A Russian Surprise








RUSSIA Russia’s Central Bank has cut interest rates at its off-schedule meeting held this morning | The Bank of Russia lowered its benchmark rate by 300 basis points to 11%, beating the expectation of a 2% cut | The central bank noted that ‘it holds open the prospect of a key rate reduction at its upcoming meeting’, as it attempts to stop a recent rally in the Ruble and wind down the economic defences put in place since the invasion of Ukraine


OVERNIGHT Asian equity markets are mixed this morning following the release last night of the minutes of the Fed’s May policy meeting. Chinese stocks initially fell after downbeat comments on the economy by Premier Li, while the Bank of Korea raised interest rates by 25bp to 1.75%, as expected. The Fed minutes reaffirmed Chair Powell’s signal that policy rates are likely to rise by 50bp in the next two meetings in June and July. That would leave the Fed "well positioned later this year to assess the effects of policy firming” which points to the possibility of a pause or slower pace of tightening.

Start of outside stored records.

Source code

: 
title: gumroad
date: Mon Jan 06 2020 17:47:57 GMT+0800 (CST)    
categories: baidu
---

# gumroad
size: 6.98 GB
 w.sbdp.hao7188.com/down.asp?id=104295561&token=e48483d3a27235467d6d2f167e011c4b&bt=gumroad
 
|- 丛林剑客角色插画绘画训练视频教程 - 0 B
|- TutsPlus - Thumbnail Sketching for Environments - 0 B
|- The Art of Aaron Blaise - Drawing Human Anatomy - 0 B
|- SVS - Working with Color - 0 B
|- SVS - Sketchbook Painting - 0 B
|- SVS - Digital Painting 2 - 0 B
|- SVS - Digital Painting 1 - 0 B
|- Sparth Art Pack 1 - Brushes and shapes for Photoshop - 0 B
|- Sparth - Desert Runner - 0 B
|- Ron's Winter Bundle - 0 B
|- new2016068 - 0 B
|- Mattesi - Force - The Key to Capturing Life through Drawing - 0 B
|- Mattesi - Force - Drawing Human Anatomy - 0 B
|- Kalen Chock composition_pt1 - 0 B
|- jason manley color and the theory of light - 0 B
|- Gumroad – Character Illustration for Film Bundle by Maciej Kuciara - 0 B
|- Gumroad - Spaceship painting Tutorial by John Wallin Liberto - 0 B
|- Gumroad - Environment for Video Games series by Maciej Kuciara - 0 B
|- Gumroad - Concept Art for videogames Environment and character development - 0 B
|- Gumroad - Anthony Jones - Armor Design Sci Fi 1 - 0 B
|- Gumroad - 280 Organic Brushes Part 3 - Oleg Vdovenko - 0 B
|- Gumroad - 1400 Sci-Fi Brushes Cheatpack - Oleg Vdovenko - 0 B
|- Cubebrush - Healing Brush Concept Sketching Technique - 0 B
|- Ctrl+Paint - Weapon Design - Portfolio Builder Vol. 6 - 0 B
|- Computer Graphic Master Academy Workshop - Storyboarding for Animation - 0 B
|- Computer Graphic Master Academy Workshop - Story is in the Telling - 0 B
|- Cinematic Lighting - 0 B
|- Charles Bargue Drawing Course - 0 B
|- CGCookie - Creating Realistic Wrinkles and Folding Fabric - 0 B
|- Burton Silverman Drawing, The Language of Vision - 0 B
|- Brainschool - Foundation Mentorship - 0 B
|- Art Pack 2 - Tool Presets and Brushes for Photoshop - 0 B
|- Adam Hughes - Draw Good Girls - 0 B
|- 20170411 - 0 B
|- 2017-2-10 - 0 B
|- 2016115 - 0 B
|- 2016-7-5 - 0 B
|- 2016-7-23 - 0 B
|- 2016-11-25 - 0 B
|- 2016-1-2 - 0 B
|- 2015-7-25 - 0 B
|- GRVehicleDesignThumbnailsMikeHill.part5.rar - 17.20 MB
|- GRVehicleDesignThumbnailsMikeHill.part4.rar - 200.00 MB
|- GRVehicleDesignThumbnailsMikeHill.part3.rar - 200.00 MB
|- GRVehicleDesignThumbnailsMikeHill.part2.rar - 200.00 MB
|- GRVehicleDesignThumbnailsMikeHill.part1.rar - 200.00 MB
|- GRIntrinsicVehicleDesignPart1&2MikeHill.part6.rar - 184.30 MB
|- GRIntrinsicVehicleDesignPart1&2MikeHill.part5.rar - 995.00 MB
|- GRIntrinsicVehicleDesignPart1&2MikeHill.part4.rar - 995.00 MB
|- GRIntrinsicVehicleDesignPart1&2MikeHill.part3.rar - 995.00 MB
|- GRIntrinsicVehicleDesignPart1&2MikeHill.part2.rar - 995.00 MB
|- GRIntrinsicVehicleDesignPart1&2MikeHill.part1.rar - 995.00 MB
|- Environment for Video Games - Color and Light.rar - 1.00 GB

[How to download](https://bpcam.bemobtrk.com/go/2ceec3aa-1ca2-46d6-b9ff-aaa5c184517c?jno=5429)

At the same time, the Fed left the door open to raise rates above neutral, if needed, to tame inflation. THE DAY AHEAD

The UK economic calendar is again bereft of major data releases today. Yesterday, the CBI released a downbeat quarterly service sector survey which suggests that demand and profits remain under pressure, although firms are rebuilding margins by raising their prices. Meanwhile, media reports suggest that Chancellor Sunak will announce measures to reduce energy bills this winter as part of a package worth £10bn which is expected to be largely paid for by a windfall tax on oil and gas companies. Ofgem announced earlier this week that it expects the energy price cap to rise by ~40% in October, which would increase the average household bill to around £2,800. In the US, the second estimate of Q1 GDP will probably confirm the advance estimate of a 1.4% quarterly annualised contraction which was driven by growth in imports and a slower build-up of inventories. Final demand was stronger which should see growth return in Q2. Today’s other US data will provide further indications on the strength of the labour market and the housing market. We expect the weekly jobless claims data to reaffirm a tight labour market. However, higher interest rates are expected to contribute to a sixth straight fall in pending home sales. A regional manufacturing survey from the Kansas City Fed will also be released and is expected to show a fall in the composite index.


MARKETS

Sterling has received moderate support in recent sessions, possibly on tentative signs of an improved risk tone in the markets. GBPUSD briefly topped 1.26 overnight, while GBPEUR has risen towards 1.18. US 10-year Treasury yields fluctuated around 2.75%.